Exercise aim
For the word "automatically", copy every line of the material that includes it.

Records for the exercise
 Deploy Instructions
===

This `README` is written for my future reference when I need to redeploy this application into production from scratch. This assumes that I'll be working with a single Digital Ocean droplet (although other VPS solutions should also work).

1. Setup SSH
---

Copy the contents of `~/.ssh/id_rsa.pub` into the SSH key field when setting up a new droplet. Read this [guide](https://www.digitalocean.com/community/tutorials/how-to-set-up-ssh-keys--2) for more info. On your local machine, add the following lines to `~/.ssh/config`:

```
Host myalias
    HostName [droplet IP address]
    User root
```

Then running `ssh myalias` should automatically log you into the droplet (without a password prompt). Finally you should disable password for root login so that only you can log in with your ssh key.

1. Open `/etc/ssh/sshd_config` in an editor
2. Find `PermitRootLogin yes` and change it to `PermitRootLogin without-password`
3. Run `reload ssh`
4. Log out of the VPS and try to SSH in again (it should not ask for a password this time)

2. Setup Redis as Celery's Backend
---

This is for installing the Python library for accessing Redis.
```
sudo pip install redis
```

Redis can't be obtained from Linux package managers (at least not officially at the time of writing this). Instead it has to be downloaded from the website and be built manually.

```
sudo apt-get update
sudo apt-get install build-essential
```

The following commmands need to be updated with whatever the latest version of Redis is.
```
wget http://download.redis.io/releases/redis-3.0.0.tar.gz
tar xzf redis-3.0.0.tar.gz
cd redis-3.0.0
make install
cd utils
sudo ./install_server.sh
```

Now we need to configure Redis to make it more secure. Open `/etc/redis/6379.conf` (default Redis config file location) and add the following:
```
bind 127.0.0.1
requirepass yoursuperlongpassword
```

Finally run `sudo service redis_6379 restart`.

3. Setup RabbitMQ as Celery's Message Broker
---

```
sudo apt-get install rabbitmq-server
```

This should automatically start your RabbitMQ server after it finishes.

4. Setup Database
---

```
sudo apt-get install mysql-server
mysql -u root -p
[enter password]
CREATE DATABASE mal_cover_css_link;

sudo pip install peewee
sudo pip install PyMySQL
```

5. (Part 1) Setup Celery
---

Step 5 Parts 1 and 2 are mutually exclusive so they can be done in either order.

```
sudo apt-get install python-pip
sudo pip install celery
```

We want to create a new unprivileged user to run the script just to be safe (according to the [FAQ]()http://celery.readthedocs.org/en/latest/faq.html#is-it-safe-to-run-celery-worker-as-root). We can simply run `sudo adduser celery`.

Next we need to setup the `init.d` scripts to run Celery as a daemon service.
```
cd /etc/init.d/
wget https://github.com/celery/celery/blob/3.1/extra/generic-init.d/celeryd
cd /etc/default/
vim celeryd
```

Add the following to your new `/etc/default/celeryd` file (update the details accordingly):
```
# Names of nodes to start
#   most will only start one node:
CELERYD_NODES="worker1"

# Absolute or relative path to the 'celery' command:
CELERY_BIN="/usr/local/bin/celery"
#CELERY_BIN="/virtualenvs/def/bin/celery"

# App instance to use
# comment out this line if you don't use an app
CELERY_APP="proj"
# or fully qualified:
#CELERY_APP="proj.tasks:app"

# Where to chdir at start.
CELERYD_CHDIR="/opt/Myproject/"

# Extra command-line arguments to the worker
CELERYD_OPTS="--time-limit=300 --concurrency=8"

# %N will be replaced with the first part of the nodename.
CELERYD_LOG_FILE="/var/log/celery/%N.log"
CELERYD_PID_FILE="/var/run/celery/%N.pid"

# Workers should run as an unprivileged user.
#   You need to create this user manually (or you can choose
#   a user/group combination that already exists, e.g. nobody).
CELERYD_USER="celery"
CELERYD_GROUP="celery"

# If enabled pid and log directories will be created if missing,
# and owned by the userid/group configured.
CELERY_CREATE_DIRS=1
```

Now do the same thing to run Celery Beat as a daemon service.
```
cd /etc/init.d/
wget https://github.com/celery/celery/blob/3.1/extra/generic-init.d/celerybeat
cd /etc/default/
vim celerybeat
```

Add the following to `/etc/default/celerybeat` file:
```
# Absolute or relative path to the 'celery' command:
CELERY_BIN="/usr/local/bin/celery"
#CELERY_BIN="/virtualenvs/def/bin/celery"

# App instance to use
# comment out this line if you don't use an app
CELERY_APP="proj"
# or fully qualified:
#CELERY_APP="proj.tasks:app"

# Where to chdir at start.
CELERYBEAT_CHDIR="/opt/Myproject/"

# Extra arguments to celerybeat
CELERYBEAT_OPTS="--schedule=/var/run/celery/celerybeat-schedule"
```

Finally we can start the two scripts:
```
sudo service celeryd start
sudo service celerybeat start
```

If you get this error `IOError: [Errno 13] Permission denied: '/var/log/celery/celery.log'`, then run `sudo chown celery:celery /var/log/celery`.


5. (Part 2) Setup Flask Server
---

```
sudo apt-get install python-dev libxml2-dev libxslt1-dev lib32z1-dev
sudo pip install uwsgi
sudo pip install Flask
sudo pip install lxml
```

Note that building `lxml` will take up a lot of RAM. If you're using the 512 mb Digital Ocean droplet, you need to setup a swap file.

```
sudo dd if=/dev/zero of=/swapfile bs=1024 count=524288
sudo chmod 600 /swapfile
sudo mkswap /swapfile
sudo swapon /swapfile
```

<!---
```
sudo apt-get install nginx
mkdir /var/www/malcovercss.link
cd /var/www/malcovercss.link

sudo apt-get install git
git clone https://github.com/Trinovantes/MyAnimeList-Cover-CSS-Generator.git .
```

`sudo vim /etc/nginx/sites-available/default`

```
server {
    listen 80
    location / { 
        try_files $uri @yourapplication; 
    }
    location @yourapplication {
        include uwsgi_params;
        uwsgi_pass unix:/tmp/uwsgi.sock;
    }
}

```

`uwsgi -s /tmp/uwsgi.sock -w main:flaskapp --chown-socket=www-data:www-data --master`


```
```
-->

Solution to this task
Then running `ssh myalias` should automatically log you into the droplet (without a password prompt). Finally you should disable password for root login so that only you can log in with your ssh key.
This should automatically start your RabbitMQ server after it finishes.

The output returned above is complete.